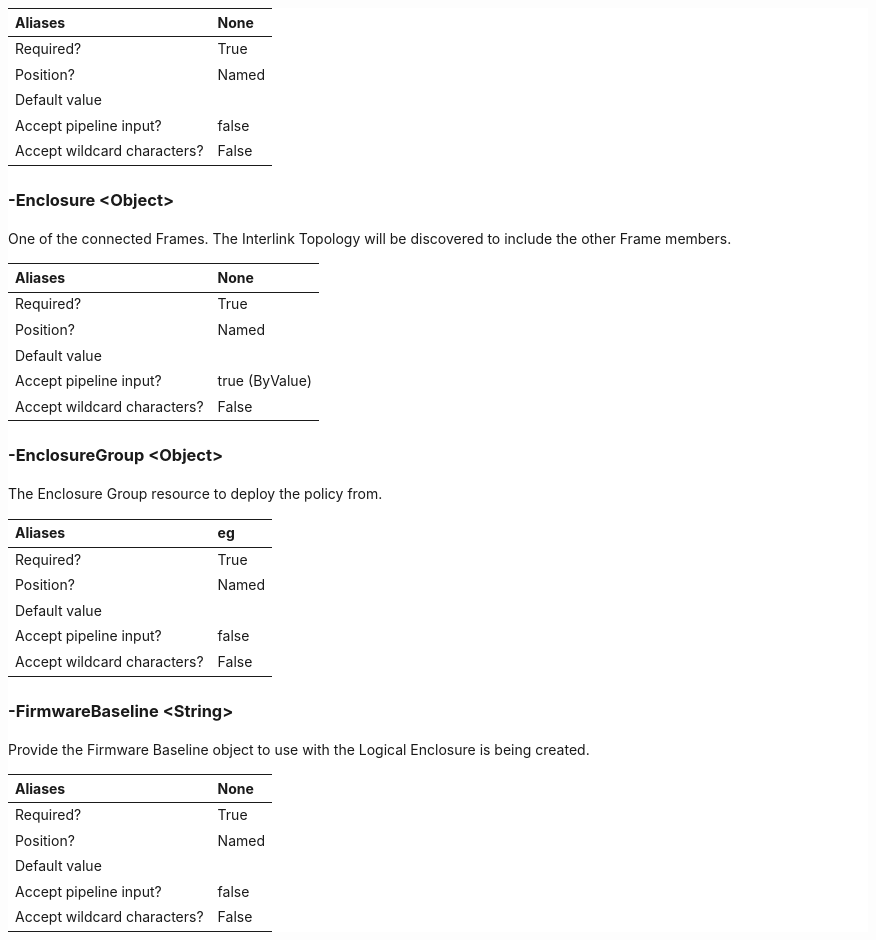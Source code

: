 | Aliases | None |
| :--- | :--- |
| Required? | True |
| Position? | Named |
| Default value |  |
| Accept pipeline input? | false |
| Accept wildcard characters? | False |

### -Enclosure &lt;Object&gt;

One of the connected Frames.  The Interlink Topology will be discovered to include the other Frame members.

| Aliases | None |
| :--- | :--- |
| Required? | True |
| Position? | Named |
| Default value |  |
| Accept pipeline input? | true (ByValue) |
| Accept wildcard characters? | False |

### -EnclosureGroup &lt;Object&gt;

The Enclosure Group resource to deploy the policy from.

| Aliases | eg |
| :--- | :--- |
| Required? | True |
| Position? | Named |
| Default value |  |
| Accept pipeline input? | false |
| Accept wildcard characters? | False |

### -FirmwareBaseline &lt;String&gt;

Provide the Firmware Baseline object to use with the Logical Enclosure is being created.

| Aliases | None |
| :--- | :--- |
| Required? | True |
| Position? | Named |
| Default value |  |
| Accept pipeline input? | false |
| Accept wildcard characters? | False |
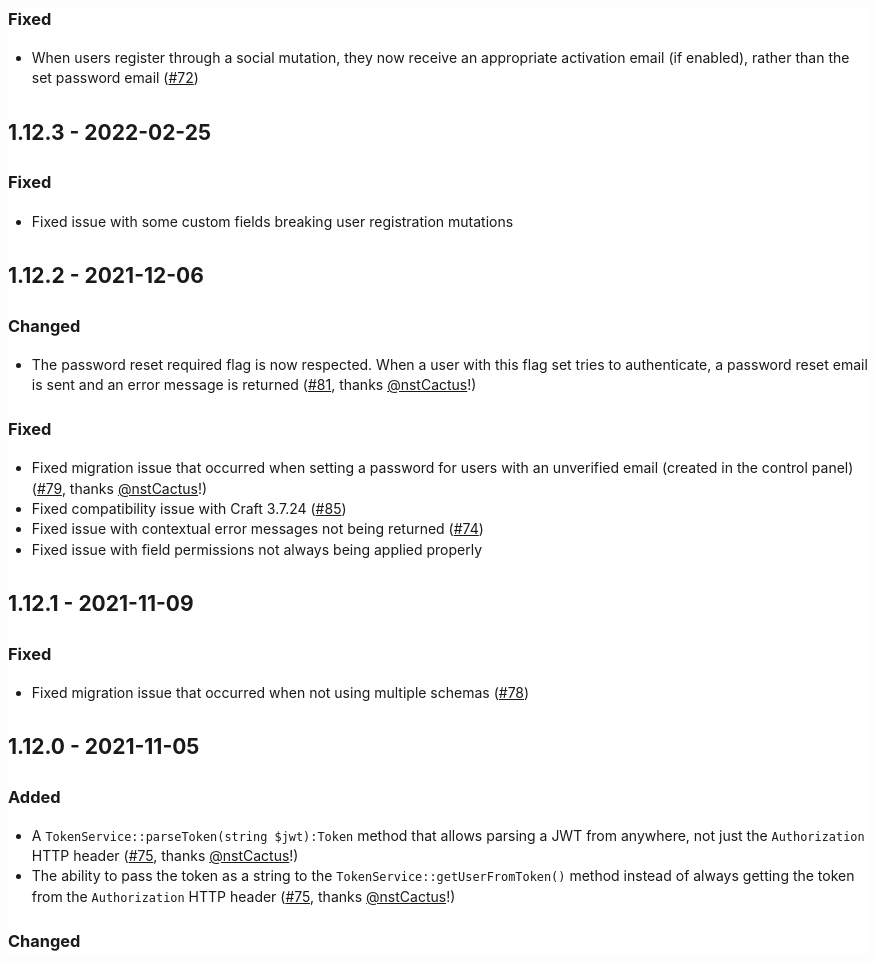### Fixed

- When users register through a social mutation, they now receive an appropriate activation email (if enabled), rather than the set password email ([#72](https://github.com/jamesedmonston/graphql-authentication/issues/72))

## 1.12.3 - 2022-02-25

### Fixed

- Fixed issue with some custom fields breaking user registration mutations

## 1.12.2 - 2021-12-06

### Changed

- The password reset required flag is now respected. When a user with this flag set tries to authenticate, a password reset email is sent and an error message is returned ([#81](https://github.com/jamesedmonston/graphql-authentication/pull/81), thanks [@nstCactus](https://github.com/nstCactus)!)

### Fixed

- Fixed migration issue that occurred when setting a password for users with an unverified email (created in the control panel) ([#79](https://github.com/jamesedmonston/graphql-authentication/pull/79), thanks [@nstCactus](https://github.com/nstCactus)!)
- Fixed compatibility issue with Craft 3.7.24 ([#85](https://github.com/jamesedmonston/graphql-authentication/issues/85))
- Fixed issue with contextual error messages not being returned ([#74](https://github.com/jamesedmonston/graphql-authentication/issues/74))
- Fixed issue with field permissions not always being applied properly

## 1.12.1 - 2021-11-09

### Fixed

- Fixed migration issue that occurred when not using multiple schemas ([#78](https://github.com/jamesedmonston/graphql-authentication/issues/78))

## 1.12.0 - 2021-11-05

### Added

- A `TokenService::parseToken(string $jwt):Token` method that allows parsing a JWT from anywhere, not just the `Authorization` HTTP header ([#75](https://github.com/jamesedmonston/graphql-authentication/pull/75), thanks [@nstCactus](https://github.com/nstCactus)!)
- The ability to pass the token as a string to the `TokenService::getUserFromToken()` method instead of always getting the token from the `Authorization` HTTP header ([#75](https://github.com/jamesedmonston/graphql-authentication/pull/75), thanks [@nstCactus](https://github.com/nstCactus)!)

### Changed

***

§ **TASK REQUIREMENTS**: Give back, word for word, the lines of the records that run from the one holding "- The ability" to the very last.

§ **THE ANSWER**:
- The ability to pass the token as a string to the `TokenService::getUserFromToken()` method instead of always getting the token from the `Authorization` HTTP header ([#75](https://github.com/jamesedmonston/graphql-authentication/pull/75), thanks [@nstCactus](https://github.com/nstCactus)!)

### Changed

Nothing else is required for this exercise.